In the annals of new-drug rollouts, Zohydro seems to be in a class by itself. It has become a political nightmare for the drug’s manufacturer, Zogenix, Inc., and for the FDA—Massachusetts tried to ban it; the attorneys general of 28 states excoriated the FDA for approving the drug without “tamper-­resistant” features, a decision Senator Charles Schumer of New York has called “baffling”; and Senator Joe Manchin of West Virginia has introduced legislation to roll back the approval. It has inspired apocalyptic warnings, mostly because Zohydro belongs to a class of drugs that the Centers for Disease Control and Prevention said in 2011 has created a nationwide, doctor-­driven epidemic of addiction, death (roughly 16,000 a year), and unquantifiable familial devastation. And yet, so far, it has been nearly invisible—as of March 31, the company reported exactly 1,141 prescriptions filled nationwide.

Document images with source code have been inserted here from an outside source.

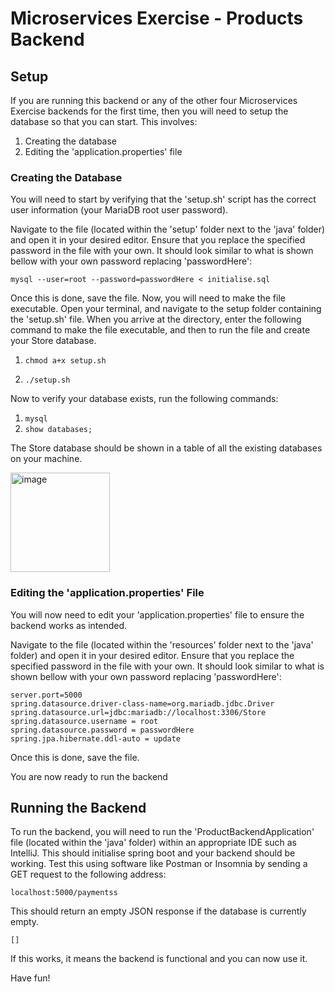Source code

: Microservices Exercise - Products Backend
=========================================

## Setup

If you are running this backend or any of the other four Microservices Exercise backends for the first time, then you will need to setup the database so that you can start. This involves:
  1. Creating the database
  2. Editing the 'application.properties' file
  
### Creating the Database

You will need to start by verifying that the 'setup.sh' script has the correct user information (your MariaDB root user password).

Navigate to the file (located within the 'setup' folder next to the 'java' folder) and open it in your desired editor. Ensure that you replace the specified password in the file with your own. It should look similar to what is shown bellow with your own password replacing 'passwordHere':

```
mysql --user=root --password=passwordHere < initialise.sql
```

Once this is done, save the file. Now, you will need to make the file executable. Open your terminal, and navigate to the setup folder containing the 'setup.sh' file. When you arrive at the directory, enter the following command to make the file executable, and then to run the file and create your Store database.

1.  `chmod a+x setup.sh`

2.  `./setup.sh`

Now to verify your database exists, run the following commands:

1. `mysql`
2. `show databases;`

The Store database should be shown in a table of all the existing databases on your machine.

<img width="159" alt="image" src="https://user-images.githubusercontent.com/101400425/190202753-78bbbfb5-1af2-42f7-82ae-ed406b9994de.png">

### Editing the 'application.properties' File

You will now need to edit your 'application.properties' file to ensure the backend works as intended.

Navigate to the file (located within the 'resources' folder next to the 'java' folder) and open it in your desired editor. Ensure that you replace the specified password in the file with your own. It should look similar to what is shown bellow with your own password replacing 'passwordHere':

```
server.port=5000
spring.datasource.driver-class-name=org.mariadb.jdbc.Driver
spring.datasource.url=jdbc:mariadb://localhost:3306/Store
spring.datasource.username = root
spring.datasource.password = passwordHere
spring.jpa.hibernate.ddl-auto = update
```

Once this is done, save the file.

You are now ready to run the backend

## Running the Backend

To run the backend, you will need to run the 'ProductBackendApplication' file (located within the 'java' folder) within an appropriate IDE such as IntelliJ. This should initialise spring boot and your backend should be working. Test this using software like Postman or Insomnia by sending a GET request to the following address:

```
localhost:5000/paymentss
```

This should return an empty JSON response if the database is currently empty.

```
[]
```

If this works, it means the backend is functional and you can now use it.

Have fun!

“Watchful waiting” is a time-honored term in medicine, and it is the perfect phrase to describe the collective sense of anxiety, dread, and fatalism playing out as Zohydro slowly makes its way to pharmacies and ultimately into medicine cabinets. Zohydro is neither the first long-acting opioid painkiller nor, milligram per milligram, the most potent, so why all the fuss? Part of the concern is that because the drug is an extended-release formulation, it packs up to 50 milligrams of hydrocodone in a single capsule (Vicodin, the more familiar, instant-release version of hydrocodone, tops out at 10 milligrams per pill). And since it does not come in a tamper-resistant formulation, addicts can theoretically crush and snort or inject it to get an instant high from all 50 milligrams at once. OxyContin, the most infamous of prescription opioids and the main protagonist in the painkiller epidemic, did not come in a tamper-resistant formulation until 2010. By then, it had been implicated in thousands of overdose deaths since it hit the market in 1996.

It was precisely those fears that unnerved a panel of pain experts convened by the FDA to consider Zohydro 18 months ago. “Are we really, in the long run, helping people, or are we creating an epidemic?” asked one. As another briskly put it, “There are too many deaths already.”